▸ **EXERCISE DIRECTIONS**:
The entries shown here must be retyped in full, with no pictures included.

(Entries taken from a collection)
:::

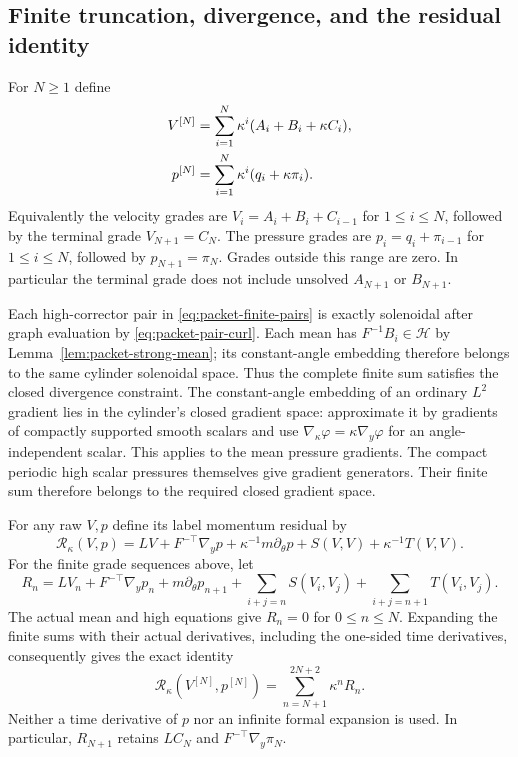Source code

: \subsection{Finite truncation, divergence, and the residual identity}
For $N\ge1$ define
\begin{align}
 V^{[N]}&=\sum_{i=1}^N\kappa^i(A_i+B_i+\kappa C_i),\notag\\
 p^{[N]}&=\sum_{i=1}^N\kappa^i(q_i+\kappa\pi_i).
                                                        \label{eq:packet-finite-pairs}
\end{align}
Equivalently the velocity grades are $V_i=A_i+B_i+C_{i-1}$ for
$1\le i\le N$, followed by the terminal grade $V_{N+1}=C_N$.
The pressure grades are $p_i=q_i+\pi_{i-1}$ for $1\le i\le N$,
followed by $p_{N+1}=\pi_N$. Grades outside this range are zero.
In particular the terminal grade does not include unsolved
$A_{N+1}$ or $B_{N+1}$.

Each high-corrector pair in \eqref{eq:packet-finite-pairs} is exactly
solenoidal after graph evaluation by \eqref{eq:packet-pair-curl}.
Each mean has $F^{-1}B_i\in\mathcal H$ by
Lemma~\ref{lem:packet-strong-mean}; its constant-angle embedding therefore
belongs to the same cylinder solenoidal space. Thus the complete finite
sum satisfies the closed divergence constraint. The constant-angle
embedding of an ordinary $L^2$ gradient lies in the cylinder's closed
gradient space: approximate it by gradients of compactly supported
smooth scalars and use $\nabla_\kappa\varphi=\kappa\nabla_y\varphi$
for an angle-independent scalar. This applies to the mean pressure
gradients. The compact periodic high scalar pressures themselves give
gradient generators. Their finite sum therefore belongs to the required
closed gradient space.

For any raw $V,p$ define its label momentum residual by
\begin{equation}\label{eq:packet-raw-residual}
 \mathcal R_\kappa(V,p)=LV+F^{-\top}\nabla_yp+
 \kappa^{-1}m\partial_\theta p+S(V,V)+\kappa^{-1}T(V,V).
\end{equation}
For the finite grade sequences above, let
\[
 R_n=LV_n+F^{-\top}\nabla_yp_n+m\partial_\theta p_{n+1}
       +\sum_{i+j=n}S(V_i,V_j)+\sum_{i+j=n+1}T(V_i,V_j).
\]
The actual mean and high equations give $R_n=0$ for $0\le n\le N$.
Expanding the finite sums with their actual derivatives, including the
one-sided time derivatives, consequently gives the exact identity
\begin{equation}\label{eq:packet-tail-identity}
 \mathcal R_\kappa(V^{[N]},p^{[N]})
   =\sum_{n=N+1}^{2N+2}\kappa^nR_n.
\end{equation}
Neither a time derivative of $p$ nor an infinite formal expansion is used.
In particular, $R_{N+1}$ retains $LC_N$ and
$F^{-\top}\nabla_y\pi_N$.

:::

▸ **ANSWER SPACE**:
Source code

: \subsection{Finite truncation, divergence, and the residual identity}
For $N\ge1$ define
\begin{align}
 V^{[N]}&=\sum_{i=1}^N\kappa^i(A_i+B_i+\kappa C_i),\notag\\
 p^{[N]}&=\sum_{i=1}^N\kappa^i(q_i+\kappa\pi_i).
                                                        \label{eq:packet-finite-pairs}
\end{align}
Equivalently the velocity grades are $V_i=A_i+B_i+C_{i-1}$ for
$1\le i\le N$, followed by the terminal grade $V_{N+1}=C_N$.
The pressure grades are $p_i=q_i+\pi_{i-1}$ for $1\le i\le N$,
followed by $p_{N+1}=\pi_N$. Grades outside this range are zero.
In particular the terminal grade does not include unsolved
$A_{N+1}$ or $B_{N+1}$.

Each high-corrector pair in \eqref{eq:packet-finite-pairs} is exactly
solenoidal after graph evaluation by \eqref{eq:packet-pair-curl}.
Each mean has $F^{-1}B_i\in\mathcal H$ by
Lemma~\ref{lem:packet-strong-mean}; its constant-angle embedding therefore
belongs to the same cylinder solenoidal space. Thus the complete finite
sum satisfies the closed divergence constraint. The constant-angle
embedding of an ordinary $L^2$ gradient lies in the cylinder's closed
gradient space: approximate it by gradients of compactly supported
smooth scalars and use $\nabla_\kappa\varphi=\kappa\nabla_y\varphi$
for an angle-independent scalar. This applies to the mean pressure
gradients. The compact periodic high scalar pressures themselves give
gradient generators. Their finite sum therefore belongs to the required
closed gradient space.

For any raw $V,p$ define its label momentum residual by
\begin{equation}\label{eq:packet-raw-residual}
 \mathcal R_\kappa(V,p)=LV+F^{-\top}\nabla_yp+
 \kappa^{-1}m\partial_\theta p+S(V,V)+\kappa^{-1}T(V,V).
\end{equation}
For the finite grade sequences above, let
\[
 R_n=LV_n+F^{-\top}\nabla_yp_n+m\partial_\theta p_{n+1}
       +\sum_{i+j=n}S(V_i,V_j)+\sum_{i+j=n+1}T(V_i,V_j).
\]
The actual mean and high equations give $R_n=0$ for $0\le n\le N$.
Expanding the finite sums with their actual derivatives, including the
one-sided time derivatives, consequently gives the exact identity
\begin{equation}\label{eq:packet-tail-identity}
 \mathcal R_\kappa(V^{[N]},p^{[N]})
   =\sum_{n=N+1}^{2N+2}\kappa^nR_n.
\end{equation}
Neither a time derivative of $p$ nor an infinite formal expansion is used.
In particular, $R_{N+1}$ retains $LC_N$ and
$F^{-\top}\nabla_y\pi_N$.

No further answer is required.